# [WHAT IS NEEDED]
Without leaving out a single line, copy the records exactly.
..............................
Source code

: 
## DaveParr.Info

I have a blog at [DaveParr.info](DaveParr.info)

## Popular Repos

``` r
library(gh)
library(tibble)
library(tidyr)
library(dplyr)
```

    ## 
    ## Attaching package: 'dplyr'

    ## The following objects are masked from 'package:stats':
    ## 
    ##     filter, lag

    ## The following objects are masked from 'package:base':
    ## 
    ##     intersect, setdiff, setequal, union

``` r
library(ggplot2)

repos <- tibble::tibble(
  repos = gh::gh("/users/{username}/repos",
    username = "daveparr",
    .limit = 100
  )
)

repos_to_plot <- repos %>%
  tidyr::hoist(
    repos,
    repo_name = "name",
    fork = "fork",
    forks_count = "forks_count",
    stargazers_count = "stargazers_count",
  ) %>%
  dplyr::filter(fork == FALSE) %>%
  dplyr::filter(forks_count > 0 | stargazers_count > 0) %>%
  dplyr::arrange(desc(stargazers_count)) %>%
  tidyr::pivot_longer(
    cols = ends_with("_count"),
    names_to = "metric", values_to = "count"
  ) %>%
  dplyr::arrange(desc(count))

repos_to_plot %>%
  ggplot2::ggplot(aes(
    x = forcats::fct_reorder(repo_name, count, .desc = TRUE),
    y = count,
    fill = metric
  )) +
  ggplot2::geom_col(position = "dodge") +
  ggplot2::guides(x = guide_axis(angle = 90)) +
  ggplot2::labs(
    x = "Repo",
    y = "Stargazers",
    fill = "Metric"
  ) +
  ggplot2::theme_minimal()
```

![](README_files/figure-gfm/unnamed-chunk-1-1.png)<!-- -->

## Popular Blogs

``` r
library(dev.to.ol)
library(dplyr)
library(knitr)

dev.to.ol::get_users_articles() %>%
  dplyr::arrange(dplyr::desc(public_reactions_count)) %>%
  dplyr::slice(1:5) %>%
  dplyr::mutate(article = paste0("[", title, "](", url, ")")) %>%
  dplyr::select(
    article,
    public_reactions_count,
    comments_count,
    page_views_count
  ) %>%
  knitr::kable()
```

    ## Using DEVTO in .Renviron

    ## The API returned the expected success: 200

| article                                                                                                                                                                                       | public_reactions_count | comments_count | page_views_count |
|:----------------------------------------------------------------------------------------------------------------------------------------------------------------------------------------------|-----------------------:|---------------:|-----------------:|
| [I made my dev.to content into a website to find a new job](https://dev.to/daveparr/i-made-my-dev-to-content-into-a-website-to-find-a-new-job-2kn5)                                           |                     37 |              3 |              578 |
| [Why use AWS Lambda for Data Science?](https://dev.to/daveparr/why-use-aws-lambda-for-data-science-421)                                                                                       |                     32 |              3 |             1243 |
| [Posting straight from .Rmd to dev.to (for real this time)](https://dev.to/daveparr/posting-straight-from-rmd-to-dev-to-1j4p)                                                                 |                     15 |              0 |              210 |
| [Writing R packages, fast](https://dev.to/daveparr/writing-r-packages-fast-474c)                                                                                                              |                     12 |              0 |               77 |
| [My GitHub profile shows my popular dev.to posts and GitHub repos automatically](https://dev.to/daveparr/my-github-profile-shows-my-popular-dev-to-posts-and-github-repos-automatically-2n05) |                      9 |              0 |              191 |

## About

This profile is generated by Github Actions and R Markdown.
..............................
# [RESULT OF THIS EXERCISE]
Source code

: 
## DaveParr.Info

I have a blog at [DaveParr.info](DaveParr.info)

## Popular Repos

``` r
library(gh)
library(tibble)
library(tidyr)
library(dplyr)
```

    ## 
    ## Attaching package: 'dplyr'

    ## The following objects are masked from 'package:stats':
    ## 
    ##     filter, lag

    ## The following objects are masked from 'package:base':
    ## 
    ##     intersect, setdiff, setequal, union

``` r
library(ggplot2)

repos <- tibble::tibble(
  repos = gh::gh("/users/{username}/repos",
    username = "daveparr",
    .limit = 100
  )
)

repos_to_plot <- repos %>%
  tidyr::hoist(
    repos,
    repo_name = "name",
    fork = "fork",
    forks_count = "forks_count",
    stargazers_count = "stargazers_count",
  ) %>%
  dplyr::filter(fork == FALSE) %>%
  dplyr::filter(forks_count > 0 | stargazers_count > 0) %>%
  dplyr::arrange(desc(stargazers_count)) %>%
  tidyr::pivot_longer(
    cols = ends_with("_count"),
    names_to = "metric", values_to = "count"
  ) %>%
  dplyr::arrange(desc(count))

repos_to_plot %>%
  ggplot2::ggplot(aes(
    x = forcats::fct_reorder(repo_name, count, .desc = TRUE),
    y = count,
    fill = metric
  )) +
  ggplot2::geom_col(position = "dodge") +
  ggplot2::guides(x = guide_axis(angle = 90)) +
  ggplot2::labs(
    x = "Repo",
    y = "Stargazers",
    fill = "Metric"
  ) +
  ggplot2::theme_minimal()
```

![](README_files/figure-gfm/unnamed-chunk-1-1.png)<!-- -->

## Popular Blogs

``` r
library(dev.to.ol)
library(dplyr)
library(knitr)

dev.to.ol::get_users_articles() %>%
  dplyr::arrange(dplyr::desc(public_reactions_count)) %>%
  dplyr::slice(1:5) %>%
  dplyr::mutate(article = paste0("[", title, "](", url, ")")) %>%
  dplyr::select(
    article,
    public_reactions_count,
    comments_count,
    page_views_count
  ) %>%
  knitr::kable()
```

    ## Using DEVTO in .Renviron

    ## The API returned the expected success: 200

| article                                                                                                                                                                                       | public_reactions_count | comments_count | page_views_count |
|:----------------------------------------------------------------------------------------------------------------------------------------------------------------------------------------------|-----------------------:|---------------:|-----------------:|
| [I made my dev.to content into a website to find a new job](https://dev.to/daveparr/i-made-my-dev-to-content-into-a-website-to-find-a-new-job-2kn5)                                           |                     37 |              3 |              578 |
| [Why use AWS Lambda for Data Science?](https://dev.to/daveparr/why-use-aws-lambda-for-data-science-421)                                                                                       |                     32 |              3 |             1243 |
| [Posting straight from .Rmd to dev.to (for real this time)](https://dev.to/daveparr/posting-straight-from-rmd-to-dev-to-1j4p)                                                                 |                     15 |              0 |              210 |
| [Writing R packages, fast](https://dev.to/daveparr/writing-r-packages-fast-474c)                                                                                                              |                     12 |              0 |               77 |
| [My GitHub profile shows my popular dev.to posts and GitHub repos automatically](https://dev.to/daveparr/my-github-profile-shows-my-popular-dev-to-posts-and-github-repos-automatically-2n05) |                      9 |              0 |              191 |

## About

This profile is generated by Github Actions and R Markdown.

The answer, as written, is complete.